● **Problem to solve**: Within the records below, reproduce without change the lines from the line that has "edges in a proper" through the line that has "the rational thought", and only those.

● **Records to process**:
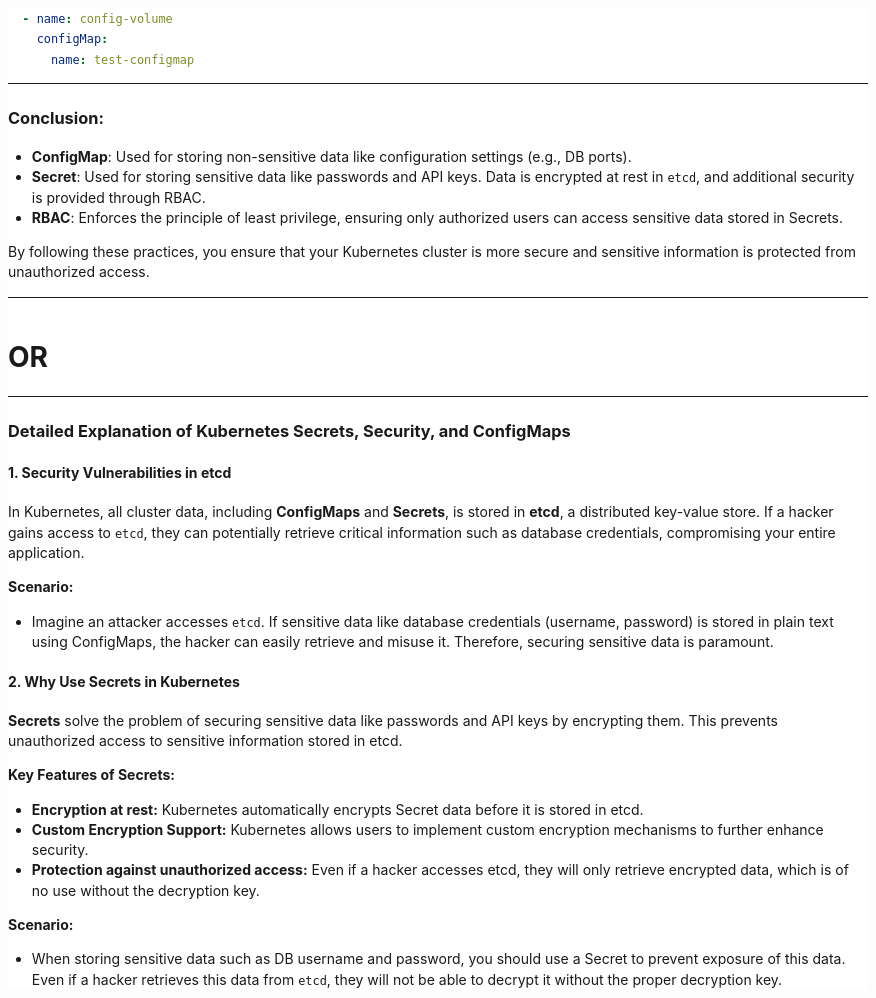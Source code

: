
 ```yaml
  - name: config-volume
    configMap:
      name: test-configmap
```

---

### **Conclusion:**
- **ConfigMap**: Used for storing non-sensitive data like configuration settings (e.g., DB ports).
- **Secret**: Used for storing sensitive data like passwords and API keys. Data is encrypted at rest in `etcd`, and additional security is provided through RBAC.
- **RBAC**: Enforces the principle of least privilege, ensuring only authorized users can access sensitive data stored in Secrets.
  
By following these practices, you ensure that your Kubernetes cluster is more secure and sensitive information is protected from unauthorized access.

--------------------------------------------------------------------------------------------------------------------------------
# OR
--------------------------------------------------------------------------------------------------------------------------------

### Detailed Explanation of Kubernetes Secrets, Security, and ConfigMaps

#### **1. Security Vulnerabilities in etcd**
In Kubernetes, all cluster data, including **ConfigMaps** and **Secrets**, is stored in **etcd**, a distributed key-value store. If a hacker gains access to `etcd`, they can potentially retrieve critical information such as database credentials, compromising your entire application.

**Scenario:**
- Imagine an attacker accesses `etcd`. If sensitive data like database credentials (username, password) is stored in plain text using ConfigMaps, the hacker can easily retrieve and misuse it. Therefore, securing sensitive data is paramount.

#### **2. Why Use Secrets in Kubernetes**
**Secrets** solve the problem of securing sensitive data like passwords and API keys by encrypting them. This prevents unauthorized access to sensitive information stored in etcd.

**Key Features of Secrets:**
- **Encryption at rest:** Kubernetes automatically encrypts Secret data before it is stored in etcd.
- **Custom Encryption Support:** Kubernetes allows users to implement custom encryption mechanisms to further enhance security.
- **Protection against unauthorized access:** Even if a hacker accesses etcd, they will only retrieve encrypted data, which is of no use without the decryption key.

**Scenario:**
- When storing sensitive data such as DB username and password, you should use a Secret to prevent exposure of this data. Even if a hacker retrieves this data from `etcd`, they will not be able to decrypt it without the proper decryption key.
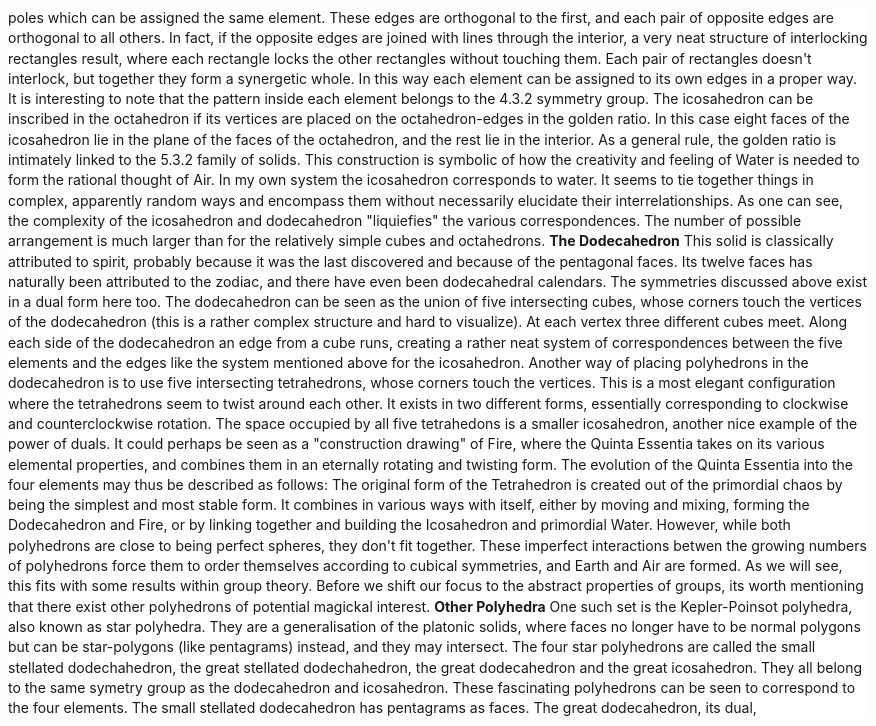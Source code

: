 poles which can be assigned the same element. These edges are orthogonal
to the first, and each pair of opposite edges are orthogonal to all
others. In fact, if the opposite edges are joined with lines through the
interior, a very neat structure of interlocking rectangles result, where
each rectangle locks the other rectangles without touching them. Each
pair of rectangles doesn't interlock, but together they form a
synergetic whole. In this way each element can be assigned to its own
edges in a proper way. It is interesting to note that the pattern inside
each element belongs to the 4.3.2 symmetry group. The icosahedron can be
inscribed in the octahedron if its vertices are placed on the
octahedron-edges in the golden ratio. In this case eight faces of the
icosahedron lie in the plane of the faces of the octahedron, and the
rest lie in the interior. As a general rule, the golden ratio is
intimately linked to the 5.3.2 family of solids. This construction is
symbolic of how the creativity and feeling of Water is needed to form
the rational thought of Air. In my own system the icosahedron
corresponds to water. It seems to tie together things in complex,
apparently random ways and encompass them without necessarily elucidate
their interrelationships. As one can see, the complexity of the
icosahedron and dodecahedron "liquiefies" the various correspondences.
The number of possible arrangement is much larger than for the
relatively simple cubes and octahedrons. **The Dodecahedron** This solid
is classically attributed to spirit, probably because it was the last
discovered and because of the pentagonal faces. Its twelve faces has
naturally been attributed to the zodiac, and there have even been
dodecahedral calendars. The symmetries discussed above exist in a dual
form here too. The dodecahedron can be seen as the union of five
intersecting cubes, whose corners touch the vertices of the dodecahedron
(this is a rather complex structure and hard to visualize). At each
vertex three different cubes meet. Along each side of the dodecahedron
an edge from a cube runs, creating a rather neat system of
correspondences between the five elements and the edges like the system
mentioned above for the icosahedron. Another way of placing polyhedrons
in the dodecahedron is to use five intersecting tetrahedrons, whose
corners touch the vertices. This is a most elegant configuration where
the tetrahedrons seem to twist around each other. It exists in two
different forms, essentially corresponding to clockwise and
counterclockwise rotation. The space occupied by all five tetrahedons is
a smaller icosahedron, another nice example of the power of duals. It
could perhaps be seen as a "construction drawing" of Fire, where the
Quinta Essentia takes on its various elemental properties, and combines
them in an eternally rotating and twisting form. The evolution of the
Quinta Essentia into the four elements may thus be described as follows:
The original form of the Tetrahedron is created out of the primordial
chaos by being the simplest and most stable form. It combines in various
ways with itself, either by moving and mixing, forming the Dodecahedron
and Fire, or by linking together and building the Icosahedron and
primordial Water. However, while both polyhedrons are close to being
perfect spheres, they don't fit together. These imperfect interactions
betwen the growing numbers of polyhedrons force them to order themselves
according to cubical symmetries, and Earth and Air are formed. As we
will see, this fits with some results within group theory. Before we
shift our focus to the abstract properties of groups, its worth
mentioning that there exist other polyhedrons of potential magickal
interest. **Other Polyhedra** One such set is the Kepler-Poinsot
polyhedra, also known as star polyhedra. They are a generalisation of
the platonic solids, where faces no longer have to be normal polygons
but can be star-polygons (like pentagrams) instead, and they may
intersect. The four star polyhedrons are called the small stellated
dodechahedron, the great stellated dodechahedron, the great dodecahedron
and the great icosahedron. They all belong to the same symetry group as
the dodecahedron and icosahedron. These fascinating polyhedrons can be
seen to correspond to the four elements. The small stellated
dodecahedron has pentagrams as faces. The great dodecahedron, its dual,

● **Answer section**:
edges in a proper way. It is interesting to note that the pattern inside
each element belongs to the 4.3.2 symmetry group. The icosahedron can be
inscribed in the octahedron if its vertices are placed on the
octahedron-edges in the golden ratio. In this case eight faces of the
icosahedron lie in the plane of the faces of the octahedron, and the
rest lie in the interior. As a general rule, the golden ratio is
intimately linked to the 5.3.2 family of solids. This construction is
symbolic of how the creativity and feeling of Water is needed to form
the rational thought of Air. In my own system the icosahedron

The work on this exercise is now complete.